We can assume that one of the duties expressed or implied in the vendor's contract was to secure the information of each campaign from the other campaigns.
In October and again recently, the vendor failed to secure Hillary' s campaign's information, possibly by weakening or shutting down a firewall that set Hillary's data apart from the information, the data, of Bernie Sanders' campaign.
The Sanders' campaign discovered the breach. In October, they were concerned that Sanders' data had also been breached and that access to Sanders' data had been allowed to one or more of the other campaigns. (Based on a video of a press conference by Bernie's campaign manager.)
Again, recently, the Sanders' campaign discovered that it had, due to a failure by the vendor to secure Hillary's data, obtained access to that data. Sanders' employees ran queries that tested the data to which they had access for data that belonged to Hillary's campaign, and the tests were positive. Hillary's information was available to Bernie's campaign.
Upon learning of this, Debbie Wasserman Schultz, before completing an objective test of the security on the data and before giving Bernie's campaign adequate opportunity to respond to requests for data or information, and perhaps without having properly asked Bernie's campaign for the information, went to the press screaming that Bernie's campaign had accessed Hillary's data (via access provided apparently, necessarily by the vendor's failure to adequately secure it) and that Bernie would be refused access to his own campaign's data as a result. Bernie's campaign has been damaged by the DNC's refusal to allow Bernie to access his database for a certain period of time at this crucial stage in the campaign.
Bernie filed a lawsuit for an injunction requiring the DNC and its vendor to allow Bernie access to his own data.
I assume that some sort of arrangement, some sort of partial settlement that required Bernie to provide information regarding the breach of the firewall and the queries his campaign made and perhaps other information was made, and the DNC and Debbie Wasserman-Schultz backed down and is allowing Bernie access to his own material.
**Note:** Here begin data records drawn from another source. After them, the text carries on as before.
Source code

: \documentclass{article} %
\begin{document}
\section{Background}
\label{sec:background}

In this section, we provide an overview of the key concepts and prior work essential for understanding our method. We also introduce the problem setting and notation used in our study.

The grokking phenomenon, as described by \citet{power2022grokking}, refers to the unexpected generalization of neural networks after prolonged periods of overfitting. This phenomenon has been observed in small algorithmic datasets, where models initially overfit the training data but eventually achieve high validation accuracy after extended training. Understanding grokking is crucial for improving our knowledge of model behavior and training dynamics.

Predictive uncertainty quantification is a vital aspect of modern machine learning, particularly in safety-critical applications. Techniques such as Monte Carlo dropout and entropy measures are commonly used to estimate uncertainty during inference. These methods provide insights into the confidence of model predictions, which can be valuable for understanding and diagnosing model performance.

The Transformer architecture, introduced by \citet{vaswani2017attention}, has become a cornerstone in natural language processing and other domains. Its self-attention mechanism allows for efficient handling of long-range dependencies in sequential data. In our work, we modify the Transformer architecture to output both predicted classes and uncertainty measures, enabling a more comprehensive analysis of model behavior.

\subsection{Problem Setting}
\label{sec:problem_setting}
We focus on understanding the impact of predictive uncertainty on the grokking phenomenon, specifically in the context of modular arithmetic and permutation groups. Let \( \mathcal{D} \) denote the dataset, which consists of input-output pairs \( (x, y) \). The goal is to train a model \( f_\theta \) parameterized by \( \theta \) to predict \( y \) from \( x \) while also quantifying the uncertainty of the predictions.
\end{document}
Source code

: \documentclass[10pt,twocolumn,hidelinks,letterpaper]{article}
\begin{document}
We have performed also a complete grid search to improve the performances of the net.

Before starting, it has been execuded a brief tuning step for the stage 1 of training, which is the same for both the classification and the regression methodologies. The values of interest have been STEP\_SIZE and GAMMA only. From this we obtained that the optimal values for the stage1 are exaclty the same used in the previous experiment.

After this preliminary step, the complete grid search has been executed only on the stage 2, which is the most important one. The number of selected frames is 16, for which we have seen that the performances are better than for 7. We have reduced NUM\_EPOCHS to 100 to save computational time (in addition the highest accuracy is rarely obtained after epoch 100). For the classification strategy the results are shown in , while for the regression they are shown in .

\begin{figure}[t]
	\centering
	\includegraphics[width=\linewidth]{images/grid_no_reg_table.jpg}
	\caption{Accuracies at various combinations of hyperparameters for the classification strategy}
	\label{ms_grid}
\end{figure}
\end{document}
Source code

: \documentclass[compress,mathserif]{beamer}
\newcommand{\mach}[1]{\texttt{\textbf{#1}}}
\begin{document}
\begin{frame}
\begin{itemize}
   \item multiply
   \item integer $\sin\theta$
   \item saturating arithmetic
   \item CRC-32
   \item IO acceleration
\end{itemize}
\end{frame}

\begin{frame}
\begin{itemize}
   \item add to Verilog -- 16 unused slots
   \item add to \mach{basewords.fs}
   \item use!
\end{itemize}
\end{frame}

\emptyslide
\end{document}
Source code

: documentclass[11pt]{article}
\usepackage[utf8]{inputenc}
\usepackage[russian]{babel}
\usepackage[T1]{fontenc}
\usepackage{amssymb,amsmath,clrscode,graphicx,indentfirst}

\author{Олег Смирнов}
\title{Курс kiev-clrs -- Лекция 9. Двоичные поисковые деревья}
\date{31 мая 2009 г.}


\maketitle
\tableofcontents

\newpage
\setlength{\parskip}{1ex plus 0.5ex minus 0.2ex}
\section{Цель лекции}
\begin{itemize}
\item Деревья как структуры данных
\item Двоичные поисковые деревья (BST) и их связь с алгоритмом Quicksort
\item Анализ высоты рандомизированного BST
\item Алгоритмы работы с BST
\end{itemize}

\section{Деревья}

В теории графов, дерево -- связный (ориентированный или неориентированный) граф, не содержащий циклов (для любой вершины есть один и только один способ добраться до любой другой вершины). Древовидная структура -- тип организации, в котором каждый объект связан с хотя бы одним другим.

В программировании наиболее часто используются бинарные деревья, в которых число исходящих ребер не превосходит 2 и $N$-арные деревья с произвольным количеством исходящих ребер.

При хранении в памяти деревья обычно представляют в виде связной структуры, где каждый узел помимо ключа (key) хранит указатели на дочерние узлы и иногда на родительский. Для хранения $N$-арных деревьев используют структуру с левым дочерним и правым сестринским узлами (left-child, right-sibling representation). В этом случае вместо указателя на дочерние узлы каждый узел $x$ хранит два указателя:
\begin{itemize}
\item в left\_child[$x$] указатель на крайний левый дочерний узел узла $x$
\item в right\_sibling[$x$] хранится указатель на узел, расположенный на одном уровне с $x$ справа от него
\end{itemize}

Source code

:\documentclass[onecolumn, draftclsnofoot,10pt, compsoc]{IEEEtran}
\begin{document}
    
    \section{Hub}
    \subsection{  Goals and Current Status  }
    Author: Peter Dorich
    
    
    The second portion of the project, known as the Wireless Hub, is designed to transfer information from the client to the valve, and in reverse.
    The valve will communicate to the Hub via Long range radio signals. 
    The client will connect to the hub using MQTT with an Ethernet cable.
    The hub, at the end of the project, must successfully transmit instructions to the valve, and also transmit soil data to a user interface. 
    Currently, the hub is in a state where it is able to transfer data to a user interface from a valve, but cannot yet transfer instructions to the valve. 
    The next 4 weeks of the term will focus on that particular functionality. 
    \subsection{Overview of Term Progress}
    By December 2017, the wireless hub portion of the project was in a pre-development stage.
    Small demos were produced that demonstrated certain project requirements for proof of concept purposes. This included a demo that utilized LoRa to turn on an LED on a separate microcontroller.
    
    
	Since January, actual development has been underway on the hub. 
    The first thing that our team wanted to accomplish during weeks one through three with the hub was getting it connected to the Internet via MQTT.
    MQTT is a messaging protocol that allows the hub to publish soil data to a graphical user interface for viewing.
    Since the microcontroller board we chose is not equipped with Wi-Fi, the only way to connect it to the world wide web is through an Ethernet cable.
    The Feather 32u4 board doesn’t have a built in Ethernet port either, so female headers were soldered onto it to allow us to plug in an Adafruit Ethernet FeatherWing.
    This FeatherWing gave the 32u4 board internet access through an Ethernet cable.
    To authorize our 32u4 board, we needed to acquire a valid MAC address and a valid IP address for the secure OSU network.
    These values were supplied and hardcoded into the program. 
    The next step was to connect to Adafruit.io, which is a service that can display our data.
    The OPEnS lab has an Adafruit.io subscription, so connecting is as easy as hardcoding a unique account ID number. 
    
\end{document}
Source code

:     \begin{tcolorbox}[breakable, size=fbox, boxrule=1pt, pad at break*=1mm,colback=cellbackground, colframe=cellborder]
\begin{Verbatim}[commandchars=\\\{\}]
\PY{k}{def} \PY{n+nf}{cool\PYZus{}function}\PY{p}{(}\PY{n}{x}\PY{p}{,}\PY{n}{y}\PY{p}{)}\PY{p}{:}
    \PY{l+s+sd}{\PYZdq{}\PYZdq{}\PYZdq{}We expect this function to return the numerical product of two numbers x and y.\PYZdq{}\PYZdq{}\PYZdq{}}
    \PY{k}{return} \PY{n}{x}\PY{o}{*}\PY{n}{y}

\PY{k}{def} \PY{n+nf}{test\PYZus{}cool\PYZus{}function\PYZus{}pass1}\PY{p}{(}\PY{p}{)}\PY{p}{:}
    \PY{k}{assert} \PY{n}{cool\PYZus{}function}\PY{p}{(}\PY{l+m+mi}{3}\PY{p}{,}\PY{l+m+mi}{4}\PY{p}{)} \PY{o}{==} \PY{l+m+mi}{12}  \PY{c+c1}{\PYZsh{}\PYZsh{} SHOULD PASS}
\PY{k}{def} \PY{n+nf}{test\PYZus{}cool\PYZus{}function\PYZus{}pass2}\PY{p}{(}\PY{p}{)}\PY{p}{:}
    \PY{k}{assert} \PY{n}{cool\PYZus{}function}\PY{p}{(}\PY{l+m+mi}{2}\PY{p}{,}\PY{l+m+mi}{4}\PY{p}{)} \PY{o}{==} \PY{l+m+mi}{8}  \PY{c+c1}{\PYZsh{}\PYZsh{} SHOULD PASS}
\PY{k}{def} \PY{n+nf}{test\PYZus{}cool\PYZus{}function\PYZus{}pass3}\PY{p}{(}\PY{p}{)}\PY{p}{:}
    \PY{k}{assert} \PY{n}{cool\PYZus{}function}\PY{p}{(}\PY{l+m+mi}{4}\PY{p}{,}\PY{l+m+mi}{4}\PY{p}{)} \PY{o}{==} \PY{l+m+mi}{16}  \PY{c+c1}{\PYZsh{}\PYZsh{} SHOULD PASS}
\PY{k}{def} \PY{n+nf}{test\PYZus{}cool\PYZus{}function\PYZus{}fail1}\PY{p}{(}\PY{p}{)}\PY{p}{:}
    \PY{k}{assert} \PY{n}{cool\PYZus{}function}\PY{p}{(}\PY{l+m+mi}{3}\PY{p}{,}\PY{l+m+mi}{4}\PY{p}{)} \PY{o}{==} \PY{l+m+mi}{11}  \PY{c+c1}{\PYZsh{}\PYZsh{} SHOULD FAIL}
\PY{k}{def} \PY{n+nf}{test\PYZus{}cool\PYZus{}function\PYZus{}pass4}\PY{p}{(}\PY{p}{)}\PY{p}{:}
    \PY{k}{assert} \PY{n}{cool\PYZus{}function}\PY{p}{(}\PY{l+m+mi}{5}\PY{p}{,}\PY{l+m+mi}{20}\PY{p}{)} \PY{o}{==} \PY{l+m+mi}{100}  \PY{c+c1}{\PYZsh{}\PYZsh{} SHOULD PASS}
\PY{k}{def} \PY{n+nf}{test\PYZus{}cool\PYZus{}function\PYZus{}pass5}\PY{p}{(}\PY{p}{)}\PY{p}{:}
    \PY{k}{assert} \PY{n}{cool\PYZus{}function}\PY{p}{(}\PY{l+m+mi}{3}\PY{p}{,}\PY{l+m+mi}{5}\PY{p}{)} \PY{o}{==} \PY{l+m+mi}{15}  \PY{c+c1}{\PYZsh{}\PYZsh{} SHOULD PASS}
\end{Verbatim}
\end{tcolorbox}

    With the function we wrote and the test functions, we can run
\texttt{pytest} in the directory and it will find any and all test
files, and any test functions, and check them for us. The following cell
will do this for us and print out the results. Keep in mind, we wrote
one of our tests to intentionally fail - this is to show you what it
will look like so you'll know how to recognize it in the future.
This is my guess.
Based on my experience, I suspect that as a part of that agreement, Bernie was required to apologize openly to Hilary for any breach. This is just my guess, but Bernie apologized during the debate.
In my opinion, the DNC and its vendor and possibly others need to apologize for the fact of the breach of the security measures that were supposed to have been taken by the vendor. It is nearly impossible for me to believe that Bernie Sanders' campaign would have had any contractual or other duty to protect Hillary's campaign database. Bernie is noted for his honorable conduct, but to expect Bernie's campaign to identify and separate Hillary's data from his own when they were apparently both made available to him would require him to do the very queries of the database that it appears that his campaign made. Thus, in my opinion, not knowing more than others not directly involved in the situation, the duty that was breached was on the part of the DNC's vendor or possibly the DNC itself. I seriously doubt that Bernie had any contractual duty to protect the security of Hillary's data. I can't understand how that would even work without Bernie's first querying all the data he had and identifying the data of Hillary -- which is, from what little I know about the situation, what his staff did.
Hopefully, an INDEPENDENT review of the vendor's security and firewall systems and of any access by any campaign to the information in another campaign's database will be conducted as soon and as openly as possible.
We Bernie supporters view the DNC as so biased in favor of Hillary that we question whether this was perhaps to some extent, whether conscious or not, intended to harm Bernie's campaign. Debbie Wasserman-Schultz has close ties to Hillary as do some of the employees in the DNC's vendor for the databases.
Further, the DNC's conduct in other respects has, in the view of many Bernie supporters, been detrimental to the campaigns of all candidates other than Hillary. For example, scheduling the third of only six debates on the Saturday night, a party night across the nation, before Christmas insured a very lower viewer base.
In addition, requiring that candidates who participate in the six official debates may not debate other than in those debates is a travesty of the democratic process.
As a Bernie supporter, I wish to have a full investigation of the relationship between the DNC, Debbie Wasserman-Schultz and the Hillary campaign.
The DNC led by Debbie Wasserman-Schultz appears in my view to have no intention of allowing any candidate other than Hillary to win the nomination.
These are the facts as I understand them based on what I have read. I think that we Bernie supporters have a lot to be angry about. This primary process is a travesty.
I think that Debbie Wasserman-Schultz is losing a lot of Democratic voters. I for one have stated all along that I will vote for all Democrats on my ballot, but NOT FOR HILLARY.
The DNC acts very much like a machine that wants to control the outcome of the primary process.
I wish Bernie luck in his lawsuit. We Democrats deserve to know the whole truth about the functioning of our Democratic Party. It appears that since at least 1992, our Party has strayed from representing the working people of America. We need to get back on track. Bernie's movement includes all of us who want reform within the Democratic Party and our country.